===== Provided information

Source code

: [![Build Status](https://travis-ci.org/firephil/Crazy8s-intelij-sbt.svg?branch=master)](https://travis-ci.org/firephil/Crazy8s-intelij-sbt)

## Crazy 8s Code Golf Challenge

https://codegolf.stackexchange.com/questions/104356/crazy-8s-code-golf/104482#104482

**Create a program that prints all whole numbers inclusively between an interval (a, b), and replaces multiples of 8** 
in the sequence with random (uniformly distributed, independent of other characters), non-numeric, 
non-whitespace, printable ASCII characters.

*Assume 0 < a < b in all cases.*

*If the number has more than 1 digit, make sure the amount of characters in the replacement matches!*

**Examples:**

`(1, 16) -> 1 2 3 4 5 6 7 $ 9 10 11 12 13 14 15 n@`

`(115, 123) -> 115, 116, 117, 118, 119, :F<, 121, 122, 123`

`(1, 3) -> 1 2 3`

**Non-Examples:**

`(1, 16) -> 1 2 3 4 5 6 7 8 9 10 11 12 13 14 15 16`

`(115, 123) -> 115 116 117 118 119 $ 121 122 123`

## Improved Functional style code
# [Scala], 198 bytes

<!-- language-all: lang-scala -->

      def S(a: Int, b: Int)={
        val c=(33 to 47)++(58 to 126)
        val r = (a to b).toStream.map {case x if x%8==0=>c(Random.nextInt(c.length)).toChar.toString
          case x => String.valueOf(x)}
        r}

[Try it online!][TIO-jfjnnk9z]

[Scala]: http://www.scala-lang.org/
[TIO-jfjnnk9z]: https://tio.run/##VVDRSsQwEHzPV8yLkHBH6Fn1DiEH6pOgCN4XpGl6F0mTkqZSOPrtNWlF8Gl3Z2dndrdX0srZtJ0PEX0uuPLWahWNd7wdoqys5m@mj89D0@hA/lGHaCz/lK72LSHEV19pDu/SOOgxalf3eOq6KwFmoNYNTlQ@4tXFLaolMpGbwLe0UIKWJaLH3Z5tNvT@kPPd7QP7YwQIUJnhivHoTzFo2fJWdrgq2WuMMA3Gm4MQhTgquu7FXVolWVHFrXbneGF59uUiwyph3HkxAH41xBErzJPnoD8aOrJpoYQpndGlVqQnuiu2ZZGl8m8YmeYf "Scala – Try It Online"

==========

*Task brief*
Copy out, from the material above, each line where the word "lang" is present.

*Worked solution*
<!-- language-all: lang-scala -->
[Scala]: http://www.scala-lang.org/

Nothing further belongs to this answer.